M. Guilbeault a indiqué que son gouvernement présentera une telle loi dans les prochaines semaines, qui comprendra un nouvel organisme de réglementation qui « mettra en œuvre les nouvelles règles et surveillera les discours haineux ».
Les opposants ont fait remarquer que le Code criminel contient déjà des dispositions sur le discours haineux concernant l’incitation à la violence et les menaces de mort, la promotion du génocide et la distribution de propagande haineuse.
Modification de la Loi sur la radiodiffusion
Le 8 mars, on a demandé à M. Guilbeault de défendre un autre projet de loi des libéraux qui a fait l’objet d’allégations de censure. Le projet de loi C-10, actuellement à l’étude en comité, vise à remanier la Loi sur la radiodiffusion du Canada, y compris la réglementation des médias sociaux.
Lors d’une réunion du comité de la Chambre des communes le 8 mars, le député libéral Tim Louis a demandé à M. Guilbeault de clarifier les règles relatives au contenu généré par les utilisateurs sur les médias sociaux, « pour les gens qui disent que nous voulons censurer les médias sociaux ».
« [C’est] clairement pas ce que nous faisons. Il n’y a pas de censure dans la radiodiffusion canadienne en ce moment. Il y a différents types de stations, différents types de télévision, de stations de radio qui auront des angles différents sur le spectre politique.

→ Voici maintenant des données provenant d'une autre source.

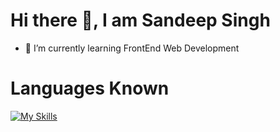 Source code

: # Hi there 👋, I am Sandeep Singh

<!--
**sandeepsinghh143/sandeepsinghh143** is a ✨ _special_ ✨ repository because its `README.md` (this file) appears on your GitHub profile.

Here are some ideas to get you started:

- 🔭 I’m currently working on ...
- 🌱 I’m currently learning FrontEnd Web Development
- 👯 I’m looking to collaborate on ...
- 🤔 I’m looking for help with ...
- 💬 Ask me about ...
- 📫 How to reach me: ...
- 😄 Pronouns: ...
- ⚡ Fun fact: ...
-->
- 🌱 I’m currently learning FrontEnd Web Development

# Languages Known
[![My Skills](https://skillicons.dev/icons?i=aws,gcp,azure,react,vue,flutter&perline=3)](https://skillicons.dev)
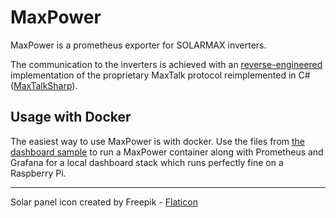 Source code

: # MaxPower

MaxPower is a prometheus exporter for SOLARMAX inverters.

The communication to the inverters is achieved with an [reverse-engineered](https://2007.blog.dest-unreach.be/2009/04/15/solarmax-maxtalk-protocol-reverse-engineered/) implementation of the proprietary MaxTalk protocol reimplemented in C# ([MaxTalkSharp](/MaxTalkSharp)).

## Usage with Docker

The easiest way to use MaxPower is with docker. Use the files from [the dashboard sample](usage-with-docker-compose) to run a MaxPower container along with Prometheus and Grafana for a local dashboard stack which runs perfectly fine on a Raspberry Pi.

---

Solar panel icon created by Freepik - [Flaticon](https://www.flaticon.com/free-icons/solar-panel) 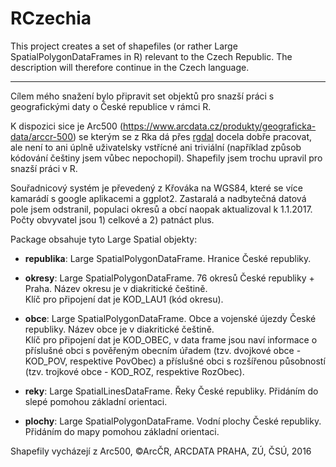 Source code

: # RCzechia

This project creates a set of shapefiles (or rather Large SpatialPolygonDataFrames in R) relevant to the Czech Republic. The description will therefore continue in the Czech language.
- - - - - 
Cílem mého snažení bylo připravit set objektů pro snazší práci s geografickými daty o České republice v rámci R. 

K dispozici sice je Arc500 (https://www.arcdata.cz/produkty/geograficka-data/arccr-500) se kterým se z Rka dá přes [rgdal](https://cran.r-project.org/web/packages/rgdal/index.html) docela dobře pracovat, ale není to ani úplně uživatelsky vstřícné ani triviální (například způsob kódování češtiny jsem vůbec nepochopil). Shapefily jsem trochu upravil pro snazší práci v R.

Souřadnicový systém je převedený z Křováka na WGS84, které se více kamarádí s google aplikacemi a ggplot2. Zastaralá a nadbytečná datová pole jsem odstranil, populaci okresů a obcí naopak aktualizoval k 1.1.2017. Počty obvyvatel jsou 1) celkové a 2) patnáct plus.

Package obsahuje tyto Large Spatial objekty:
* **republika**: Large SpatialPolygonDataFrame. Hranice České republiky.

* **okresy**: Large SpatialPolygonDataFrame. 76 okresů České republiky + Praha. Název okresu je v diakritické češtině.  
Klíč pro připojení dat je KOD_LAU1 (kód okresu).

* **obce**: Large SpatialPolygonDataFrame. Obce a vojenské újezdy České republiky. Název obce je v diakritické češtině.  
Klíč pro připojení dat je  KOD_OBEC, v data frame jsou naví informace o příslušné obci s pověřeným obecním úřadem (tzv. dvojkové obce - KOD_POV, respektive PovObec) a příslušné obci s rozšířenou působností (tzv. trojkové obce - KOD_ROZ, respektive RozObec).

* **reky**: Large SpatialLinesDataFrame. Řeky České republiky. Přidáním do slepé pomohou základní orientaci.  

* **plochy**: Large SpatialPolygonDataFrame. Vodní plochy České republiky. Přidáním do mapy pomohou základní orientaci.
  
Shapefily vycházejí z Arc500, ©ArcČR, ARCDATA PRAHA, ZÚ, ČSÚ, 2016
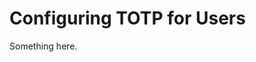 [title]: # (Configuring TOTP for Users)
[tags]: # (Configuring TOTP)
[priority]: # (10)

# Configuring TOTP for Users

Something here.
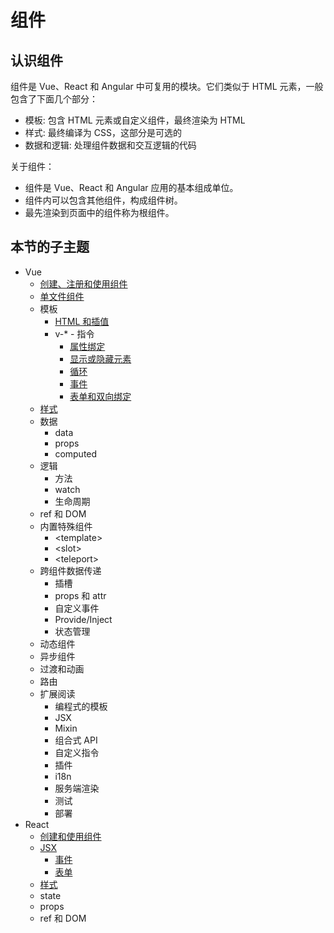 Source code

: # 组件

## 认识组件

组件是 Vue、React 和 Angular 中可复用的模块。它们类似于 HTML 元素，一般包含了下面几个部分：

+ 模板: 包含 HTML 元素或自定义组件，最终渲染为 HTML
+ 样式: 最终编译为 CSS，这部分是可选的
+ 数据和逻辑: 处理组件数据和交互逻辑的代码

关于组件：

+ 组件是 Vue、React 和 Angular 应用的基本组成单位。
+ 组件内可以包含其他组件，构成组件树。
+ 最先渲染到页面中的组件称为根组件。

## 本节的子主题

+ Vue
  + [创建、注册和使用组件](./vue/component.md)
  + [单文件组件](./vue/sfc.md)
  + 模板
    + [HTML 和插值](./vue/html.md)
    + v-* - 指令
      + [属性绑定](./vue/bind.md)
      + [显示或隐藏元素](./vue/show-if-else.md)
      + [循环](./vue/for.md)
      + [事件](./vue/event.md)
      + [表单和双向绑定](./vue/form.md)
  + [样式](./vue/style.md)
  + 数据
    + data
    + props
    + computed
  + 逻辑
    + 方法
    + watch
    + 生命周期
  + ref 和 DOM
  + 内置特殊组件
    + \<template\>
    + \<slot\>
    + \<teleport\>
  + 跨组件数据传递
    + 插槽
    + props 和 attr
    + 自定义事件
    + Provide/Inject
    + 状态管理
  + 动态组件
  + 异步组件
  + 过渡和动画
  + 路由
  + 扩展阅读
    + 编程式的模板
    + JSX
    + Mixin
    + 组合式 API
    + 自定义指令
    + 插件
    + i18n
    + 服务端渲染
    + 测试
    + 部署
+ React
  + [创建和使用组件](./react/component.md)
  + [JSX](./react/jsx.md)
    + [事件](./react/event.md)
    + [表单](./react/form.md)
  + [样式](./react/style.md)
  + state
  + props
  + ref 和 DOM
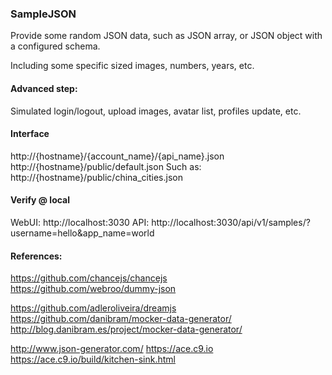 ### SampleJSON

Provide some random JSON data, such as JSON array, or JSON object with a configured schema.

Including some specific sized images, numbers, years, etc.

#### Advanced step:
Simulated login/logout, upload images, avatar list, profiles update, etc.

#### Interface

http://{hostname}/{account_name}/{api_name}.json    
http://{hostname}/public/default.json
Such as:
http://{hostname}/public/china_cities.json

#### Verify @ local
WebUI:
http://localhost:3030
API:
http://localhost:3030/api/v1/samples/?username=hello&app_name=world

#### References:
https://github.com/chancejs/chancejs    
https://github.com/webroo/dummy-json

https://github.com/adleroliveira/dreamjs    
https://github.com/danibram/mocker-data-generator/    
http://blog.danibram.es/project/mocker-data-generator/

http://www.json-generator.com/
https://ace.c9.io
https://ace.c9.io/build/kitchen-sink.html

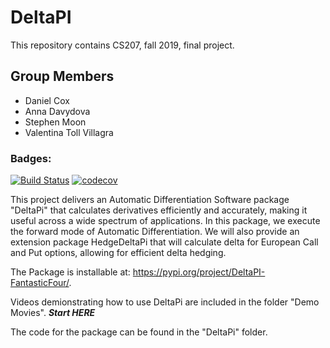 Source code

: # DeltaPI
This repository contains CS207, fall 2019, final project.
## Group Members
* Daniel Cox
* Anna Davydova
* Stephen Moon
* Valentina Toll Villagra
### Badges:
[![Build Status](https://travis-ci.com/IACS-CS-207-FantasticFour/cs207-FinalProject.svg?branch=master)](https://travis-ci.com/IACS-CS-207-FantasticFour/cs207-FinalProject)
[![codecov](https://codecov.io/gh/IACS-CS-207-FantasticFour/cs207-FinalProject/branch/master/graph/badge.svg)](https://codecov.io/gh/IACS-CS-207-FantasticFour/cs207-FinalProject)

This project delivers an Automatic Differentiation Software package "DeltaPi" that calculates derivatives efficiently and accurately, making it useful across a wide spectrum of applications. In this package, we execute the forward mode of Automatic Differentiation. We will also provide an extension package HedgeDeltaPi that will calculate delta for European Call and Put options, allowing for efficient delta hedging.

The Package is installable at:
<https://pypi.org/project/DeltaPI-FantasticFour/>.   

Videos demionstrating how to use DeltaPi are included in the folder "Demo Movies".   ***Start HERE***


The code for the package can be found in the "DeltaPi" folder.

C’est tout à fait normal dans une démocratie », a répondu M. Guilbeault.
« Ce que nous essayons de faire, c’est d’appliquer ce cadre réglementaire aux diffuseurs en ligne. »
La députée conservatrice Cheryl Gallant affirme que le projet de loi C-10, qui vise à taxer les services de musique et de vidéo en continu, « donne un pouvoir débridé au gouvernement ».
« Le pouvoir de réglementer le type de contenu que les Canadiens peuvent et ne peuvent pas voir en ligne est particulièrement préoccupant », dit-elle sur son site Web.